- _WORK TASK_
Gather every line from the entries below that includes "into".

- _STORED DATA_
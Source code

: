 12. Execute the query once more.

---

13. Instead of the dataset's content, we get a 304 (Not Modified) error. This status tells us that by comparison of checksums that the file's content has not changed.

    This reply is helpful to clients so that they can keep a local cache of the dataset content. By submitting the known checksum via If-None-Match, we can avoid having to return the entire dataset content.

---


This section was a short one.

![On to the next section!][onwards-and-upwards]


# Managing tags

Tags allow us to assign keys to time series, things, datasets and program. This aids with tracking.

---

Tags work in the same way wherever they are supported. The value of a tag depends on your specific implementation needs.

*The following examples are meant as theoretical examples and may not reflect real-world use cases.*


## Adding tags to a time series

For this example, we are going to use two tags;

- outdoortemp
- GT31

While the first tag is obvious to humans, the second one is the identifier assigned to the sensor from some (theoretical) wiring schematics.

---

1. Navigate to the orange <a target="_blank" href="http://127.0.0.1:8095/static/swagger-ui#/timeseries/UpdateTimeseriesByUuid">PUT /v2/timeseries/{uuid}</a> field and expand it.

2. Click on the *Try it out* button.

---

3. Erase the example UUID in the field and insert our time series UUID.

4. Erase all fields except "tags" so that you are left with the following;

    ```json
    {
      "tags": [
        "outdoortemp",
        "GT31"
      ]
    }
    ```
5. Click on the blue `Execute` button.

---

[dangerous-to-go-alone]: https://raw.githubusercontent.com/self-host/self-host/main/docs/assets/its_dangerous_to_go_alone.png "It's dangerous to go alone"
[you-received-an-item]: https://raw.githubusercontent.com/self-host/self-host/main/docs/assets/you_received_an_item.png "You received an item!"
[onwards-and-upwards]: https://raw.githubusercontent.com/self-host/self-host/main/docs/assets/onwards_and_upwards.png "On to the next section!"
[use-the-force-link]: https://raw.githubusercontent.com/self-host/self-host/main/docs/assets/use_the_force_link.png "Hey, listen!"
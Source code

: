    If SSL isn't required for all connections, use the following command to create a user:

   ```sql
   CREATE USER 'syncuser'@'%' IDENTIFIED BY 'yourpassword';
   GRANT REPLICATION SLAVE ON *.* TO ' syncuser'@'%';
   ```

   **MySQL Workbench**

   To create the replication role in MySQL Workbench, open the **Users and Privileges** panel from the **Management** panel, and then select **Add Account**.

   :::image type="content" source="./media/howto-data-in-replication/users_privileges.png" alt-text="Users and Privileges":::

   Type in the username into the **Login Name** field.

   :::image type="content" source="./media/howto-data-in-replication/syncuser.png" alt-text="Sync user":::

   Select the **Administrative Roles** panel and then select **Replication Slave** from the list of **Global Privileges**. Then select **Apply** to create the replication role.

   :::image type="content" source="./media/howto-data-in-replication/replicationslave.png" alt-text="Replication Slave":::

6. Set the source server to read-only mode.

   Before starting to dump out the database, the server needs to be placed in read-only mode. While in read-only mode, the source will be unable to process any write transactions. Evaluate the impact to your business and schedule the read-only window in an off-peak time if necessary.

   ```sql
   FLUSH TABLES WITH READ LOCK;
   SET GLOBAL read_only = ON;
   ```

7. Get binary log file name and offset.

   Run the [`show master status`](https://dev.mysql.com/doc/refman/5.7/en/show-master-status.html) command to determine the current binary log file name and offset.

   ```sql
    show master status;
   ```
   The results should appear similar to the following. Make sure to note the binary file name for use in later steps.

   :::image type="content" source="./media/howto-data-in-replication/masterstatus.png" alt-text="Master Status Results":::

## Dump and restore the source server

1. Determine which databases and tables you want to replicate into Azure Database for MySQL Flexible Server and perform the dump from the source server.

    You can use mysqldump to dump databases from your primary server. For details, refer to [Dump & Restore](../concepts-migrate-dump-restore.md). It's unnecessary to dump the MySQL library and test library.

- _SOLUTION_
   Type in the username into the **Login Name** field.
1. Determine which databases and tables you want to replicate into Azure Database for MySQL Flexible Server and perform the dump from the source server.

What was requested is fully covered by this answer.